··· Dataset ···

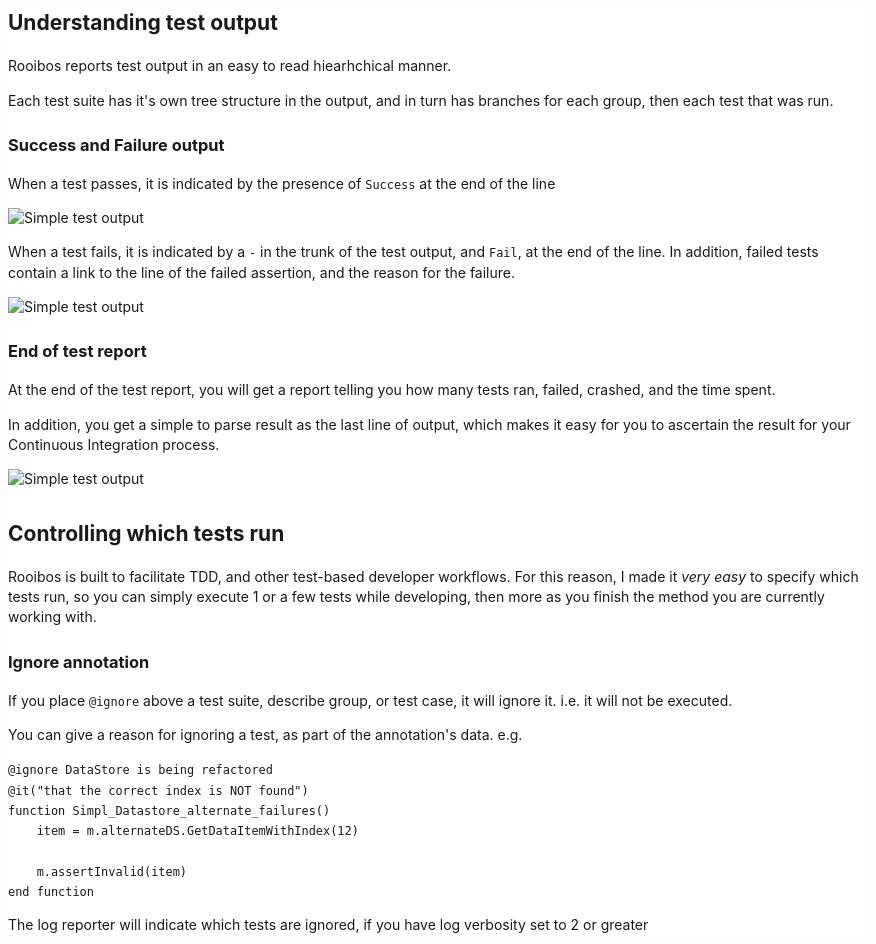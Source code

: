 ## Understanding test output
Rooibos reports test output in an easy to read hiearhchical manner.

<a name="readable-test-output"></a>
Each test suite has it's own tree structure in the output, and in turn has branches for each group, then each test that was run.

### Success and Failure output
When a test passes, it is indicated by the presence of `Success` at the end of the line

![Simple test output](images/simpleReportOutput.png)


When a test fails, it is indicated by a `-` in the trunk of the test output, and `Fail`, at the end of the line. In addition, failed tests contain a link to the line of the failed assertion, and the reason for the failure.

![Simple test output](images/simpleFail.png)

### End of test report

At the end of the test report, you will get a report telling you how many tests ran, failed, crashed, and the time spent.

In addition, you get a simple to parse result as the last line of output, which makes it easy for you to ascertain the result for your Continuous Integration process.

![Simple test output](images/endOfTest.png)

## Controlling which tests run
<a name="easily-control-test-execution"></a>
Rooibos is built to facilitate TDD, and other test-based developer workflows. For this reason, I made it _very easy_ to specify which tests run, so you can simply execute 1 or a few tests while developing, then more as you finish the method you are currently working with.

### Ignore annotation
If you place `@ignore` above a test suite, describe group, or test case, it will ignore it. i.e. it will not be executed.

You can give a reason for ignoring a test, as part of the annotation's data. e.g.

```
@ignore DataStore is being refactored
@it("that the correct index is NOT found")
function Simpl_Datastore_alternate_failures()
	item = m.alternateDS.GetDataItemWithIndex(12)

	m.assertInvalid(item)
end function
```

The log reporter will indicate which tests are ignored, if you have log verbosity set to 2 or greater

···
··· Dataset ···

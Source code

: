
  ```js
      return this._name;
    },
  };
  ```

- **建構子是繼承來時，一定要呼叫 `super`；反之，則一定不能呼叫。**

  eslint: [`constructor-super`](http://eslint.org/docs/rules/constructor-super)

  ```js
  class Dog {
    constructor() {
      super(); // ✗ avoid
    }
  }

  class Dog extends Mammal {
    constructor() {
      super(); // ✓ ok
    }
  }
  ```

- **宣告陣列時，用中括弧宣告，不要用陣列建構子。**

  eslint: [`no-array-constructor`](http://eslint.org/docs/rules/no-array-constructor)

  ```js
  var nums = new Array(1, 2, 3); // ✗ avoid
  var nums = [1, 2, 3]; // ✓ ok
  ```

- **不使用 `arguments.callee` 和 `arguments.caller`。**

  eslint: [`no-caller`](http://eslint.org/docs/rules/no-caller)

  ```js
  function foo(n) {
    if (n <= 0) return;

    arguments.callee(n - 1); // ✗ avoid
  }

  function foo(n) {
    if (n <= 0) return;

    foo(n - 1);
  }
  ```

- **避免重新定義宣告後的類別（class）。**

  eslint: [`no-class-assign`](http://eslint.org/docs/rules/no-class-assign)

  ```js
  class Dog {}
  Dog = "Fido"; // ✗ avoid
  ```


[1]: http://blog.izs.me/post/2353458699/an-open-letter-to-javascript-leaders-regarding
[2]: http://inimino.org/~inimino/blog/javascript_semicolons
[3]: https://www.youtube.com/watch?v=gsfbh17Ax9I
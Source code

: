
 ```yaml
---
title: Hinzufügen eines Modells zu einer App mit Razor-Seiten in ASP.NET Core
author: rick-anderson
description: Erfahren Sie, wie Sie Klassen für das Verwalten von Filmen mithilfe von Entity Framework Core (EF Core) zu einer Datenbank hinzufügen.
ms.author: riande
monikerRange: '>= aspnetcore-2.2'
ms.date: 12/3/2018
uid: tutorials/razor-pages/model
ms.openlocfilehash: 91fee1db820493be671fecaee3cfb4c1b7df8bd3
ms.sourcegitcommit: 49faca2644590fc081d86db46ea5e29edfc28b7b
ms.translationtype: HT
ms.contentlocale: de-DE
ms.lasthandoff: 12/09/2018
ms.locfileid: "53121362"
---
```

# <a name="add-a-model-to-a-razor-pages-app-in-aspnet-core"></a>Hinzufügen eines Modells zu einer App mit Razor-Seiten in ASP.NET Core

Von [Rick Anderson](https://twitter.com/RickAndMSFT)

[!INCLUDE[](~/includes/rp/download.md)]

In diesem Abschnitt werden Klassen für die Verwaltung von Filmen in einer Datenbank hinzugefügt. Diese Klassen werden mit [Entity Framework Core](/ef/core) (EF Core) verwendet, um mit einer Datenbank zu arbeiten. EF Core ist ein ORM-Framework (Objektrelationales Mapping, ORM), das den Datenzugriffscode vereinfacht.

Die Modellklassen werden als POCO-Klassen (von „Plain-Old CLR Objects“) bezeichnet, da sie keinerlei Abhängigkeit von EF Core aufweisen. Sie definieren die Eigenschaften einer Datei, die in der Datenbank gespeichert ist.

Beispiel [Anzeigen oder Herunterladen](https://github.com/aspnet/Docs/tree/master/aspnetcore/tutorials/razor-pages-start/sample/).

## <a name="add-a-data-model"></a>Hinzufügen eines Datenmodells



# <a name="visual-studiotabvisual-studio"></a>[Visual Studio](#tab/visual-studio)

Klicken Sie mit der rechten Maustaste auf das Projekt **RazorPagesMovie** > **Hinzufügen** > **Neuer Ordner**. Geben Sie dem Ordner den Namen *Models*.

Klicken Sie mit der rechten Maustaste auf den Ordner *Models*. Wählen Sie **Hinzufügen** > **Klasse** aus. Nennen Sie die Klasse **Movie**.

···
··· Dataset ···

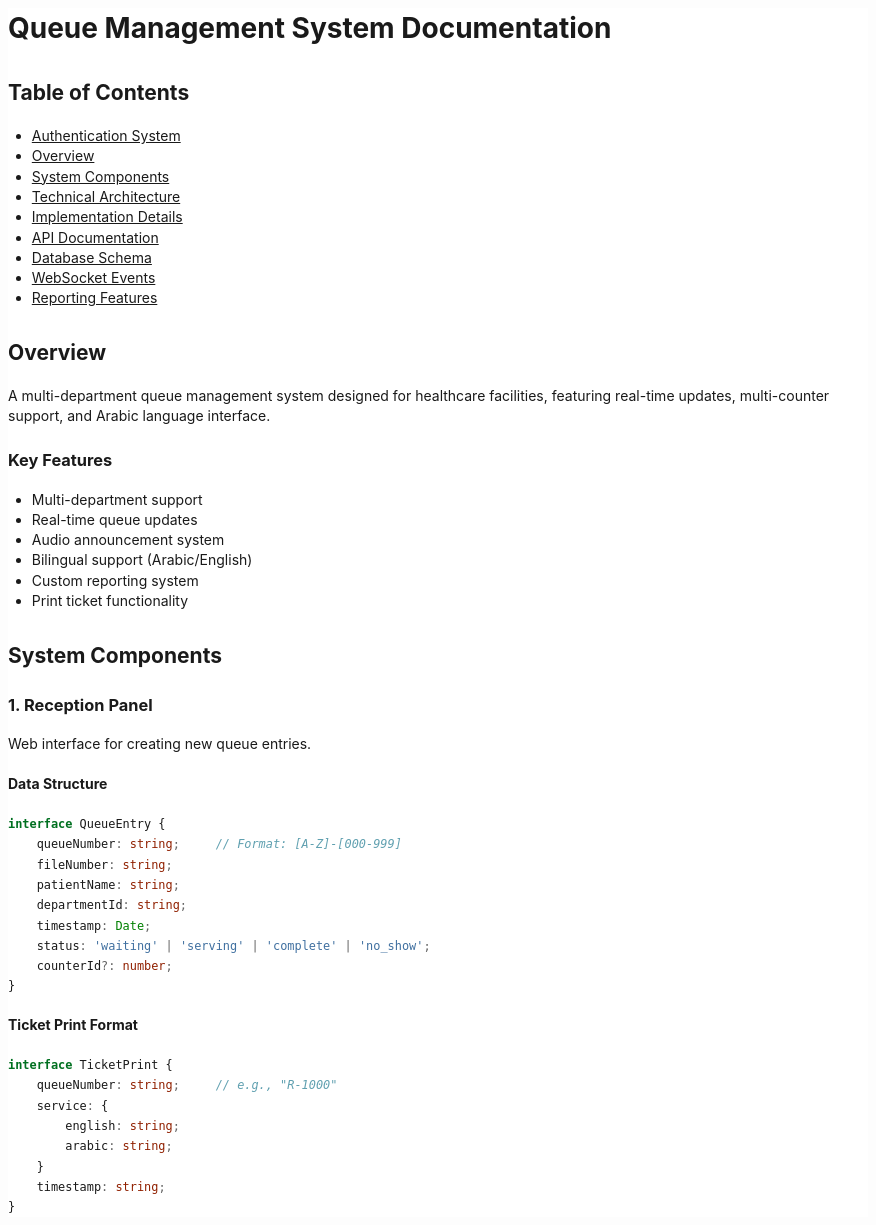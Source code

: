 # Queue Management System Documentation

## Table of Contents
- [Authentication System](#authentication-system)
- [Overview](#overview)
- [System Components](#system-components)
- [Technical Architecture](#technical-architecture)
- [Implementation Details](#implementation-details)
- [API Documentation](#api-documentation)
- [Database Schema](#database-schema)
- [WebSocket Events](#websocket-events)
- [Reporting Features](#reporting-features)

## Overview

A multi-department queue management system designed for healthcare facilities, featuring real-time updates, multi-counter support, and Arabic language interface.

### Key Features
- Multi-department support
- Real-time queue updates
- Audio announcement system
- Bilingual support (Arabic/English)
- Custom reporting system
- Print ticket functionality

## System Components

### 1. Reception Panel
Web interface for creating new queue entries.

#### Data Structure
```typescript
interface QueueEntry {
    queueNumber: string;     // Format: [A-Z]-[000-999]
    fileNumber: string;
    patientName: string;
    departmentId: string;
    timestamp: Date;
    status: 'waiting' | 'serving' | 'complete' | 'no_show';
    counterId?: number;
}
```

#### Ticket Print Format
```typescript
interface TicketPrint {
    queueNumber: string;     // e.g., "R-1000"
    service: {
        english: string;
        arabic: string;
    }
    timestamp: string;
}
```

···

## Task goal
Count the lines in the records above that contain the word "nums", and give only that number.

## Result below
2